No One Cares About The Complete History of the World

The world—well, the U.S. especially—is full of a bunch of cool junk that can be had for a song…or for free. Sometimes people say ‘where did you get THAT?’ with envy in their voice. And sometimes they say ‘where did you GET that?’ with shock and horror.

That is how I separate the wheat from the chaff, friend-wise. When I met my husband his sum total of possessions probably would have fit in about 8 small cardboard boxes. It would now take a tractor trailer to move his stuff. And besides the furniture he got as part of my vast dowry of ‘things that were put out the night before trash-pickup day’ he owns no furniture. Hence, it is all uselessly beautiful (besides the books) junk.

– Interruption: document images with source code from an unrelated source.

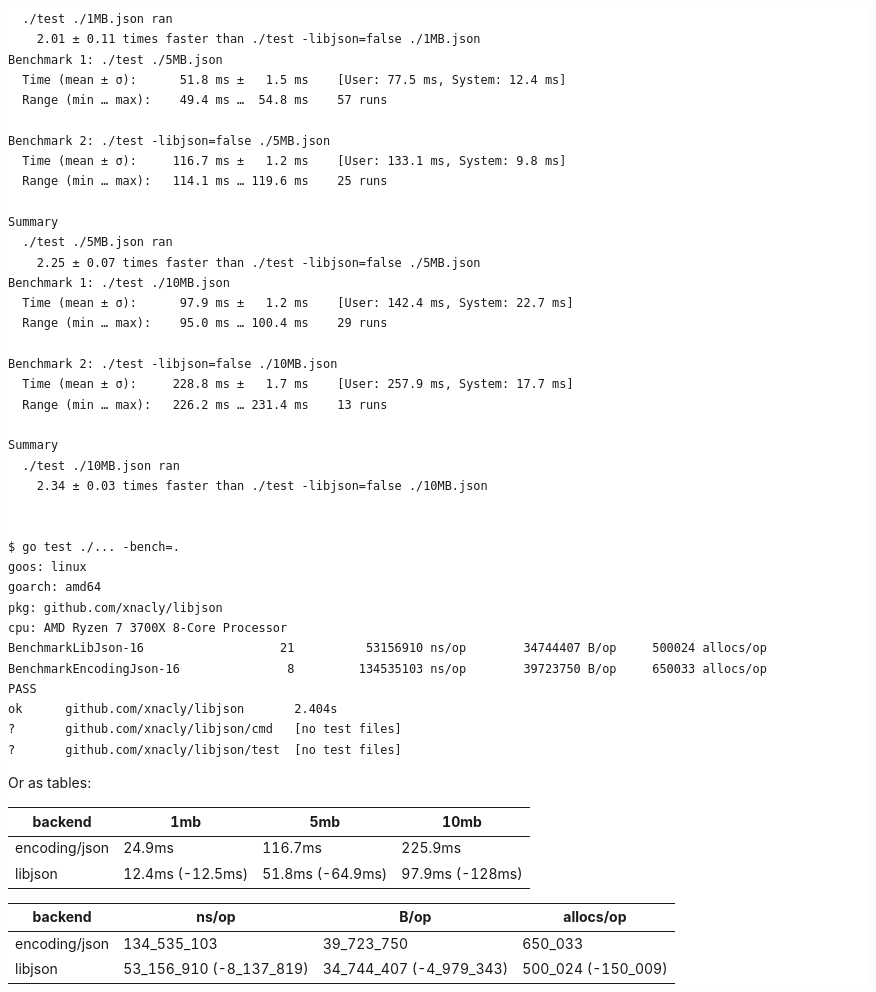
 ```text
  ./test ./1MB.json ran
    2.01 ± 0.11 times faster than ./test -libjson=false ./1MB.json
Benchmark 1: ./test ./5MB.json
  Time (mean ± σ):      51.8 ms ±   1.5 ms    [User: 77.5 ms, System: 12.4 ms]
  Range (min … max):    49.4 ms …  54.8 ms    57 runs

Benchmark 2: ./test -libjson=false ./5MB.json
  Time (mean ± σ):     116.7 ms ±   1.2 ms    [User: 133.1 ms, System: 9.8 ms]
  Range (min … max):   114.1 ms … 119.6 ms    25 runs

Summary
  ./test ./5MB.json ran
    2.25 ± 0.07 times faster than ./test -libjson=false ./5MB.json
Benchmark 1: ./test ./10MB.json
  Time (mean ± σ):      97.9 ms ±   1.2 ms    [User: 142.4 ms, System: 22.7 ms]
  Range (min … max):    95.0 ms … 100.4 ms    29 runs

Benchmark 2: ./test -libjson=false ./10MB.json
  Time (mean ± σ):     228.8 ms ±   1.7 ms    [User: 257.9 ms, System: 17.7 ms]
  Range (min … max):   226.2 ms … 231.4 ms    13 runs

Summary
  ./test ./10MB.json ran
    2.34 ± 0.03 times faster than ./test -libjson=false ./10MB.json


$ go test ./... -bench=.
goos: linux
goarch: amd64
pkg: github.com/xnacly/libjson
cpu: AMD Ryzen 7 3700X 8-Core Processor
BenchmarkLibJson-16                   21          53156910 ns/op        34744407 B/op     500024 allocs/op
BenchmarkEncodingJson-16               8         134535103 ns/op        39723750 B/op     650033 allocs/op
PASS
ok      github.com/xnacly/libjson       2.404s
?       github.com/xnacly/libjson/cmd   [no test files]
?       github.com/xnacly/libjson/test  [no test files]
```

Or as tables:

| backend       | 1mb              | 5mb              | 10mb            |
| ------------- | ---------------- | ---------------- | --------------- |
| encoding/json | 24.9ms           | 116.7ms          | 225.9ms         |
| libjson       | 12.4ms (-12.5ms) | 51.8ms (-64.9ms) | 97.9ms (-128ms) |

| backend       | ns/op                   | B/op                    | allocs/op          |
| ------------- | ----------------------- | ----------------------- | ------------------ |
| encoding/json | 134_535_103             | 39_723_750              | 650_033            |
| libjson       | 53_156_910 (-8_137_819) | 34_744_407 (-4_979_343) | 500_024 (-150_009) |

I am very proud of lending a hand in his budding corruption. Even though we can never, ever move out of this apartment now.

One of the best things I bought for under a dollar recently is a book called An Encyclopedia of World History , originally published in 1940 but I have the 1952 edition.

I’m still on Mesopotamia (2600 B.C.-625 B.C.) but I like to skip around a lot.

My favorite part is the Early Middle Ages and after that Western Europe, 1060 A.D.-1137 A.D. Whoever wrote this section was a genius.

Here are some good entries:

“1060-1108 PHILIP I, enormously fat, but active and vigorous; excommunicated and unpopular clergy as the result of an adulterous marriage (1092) and because of his hostility to clerical reform.”

“590-604, GREGORY THE GREAT. Of medium height, good figure, large bald head, brown eyes, aquiline nose, thick red lips, prominent bearded chin, with exquisite tapering hands….His administration of the wide estates of the Church was honest and brilliant, and the revenue was expanded to meet the tremendous demands on Rome for charity. The pope continued the old imperial corn doles in Rome and elsewhere, aqueducts were repaired, urban administration, especially in Rome, reformed.”

Charles the Great (Charlemagne) 771-814 was “a typical German, six feet in height, a superb swimmer, of athletic frame, with large expressive eyes and merry disposition…”

The historian who wrote this (probably dead by now) really knew how to use those adjectives

Speaking of Popes, el c and I are going to Florence around New Years. The best thing for me in light of my sorrow over current events will be to go to the Duomo and look up at the many, many popes on the ceiling. (You can do this at the Duomo in Siena also.) A pope’s reign usually lasted longer than a president’s (unless he was murdered)—and they were sometimes even more powerful.

And now we get to forget all about them!

Not to mention that we can forget all about the now famous--otherwise how could we forget Gerbert of Aurillac “one of the most learned men of his day, whose brilliance won him the nickname Stupor Mundi.”

Does this mean: None of this—all that is happening around us--truly matters? No, the black plague did matter whether we remember it or not. What it means is…well, I just don’t know what it means. Sorry.

I assume when Pepin the Short defeated the Lombards in 754 some Lombards died. Whatever happened, the Lombards probably weren’t all that happy about the situation. And who’s to say that a Lombard dying an early and unjust death in 754 doesn’t matter just as much as someone’s dying such a death in 2004? True, the Lombards sounded like they were a pain in the neck. But still…

I’ll bet this history book of mine is now considered ‘out of date.’. Of course, I’m not sure of this. I’m just guessing that this particular history of the world is no longer the up and coming history of the world. How can history change, you ask? If we can’t trust a history book that is over 40 years old, what can we trust?

I’m afraid the answer is nothing. In fact, everything that we are currently sure of will doubtless be proven wrong sooner or later.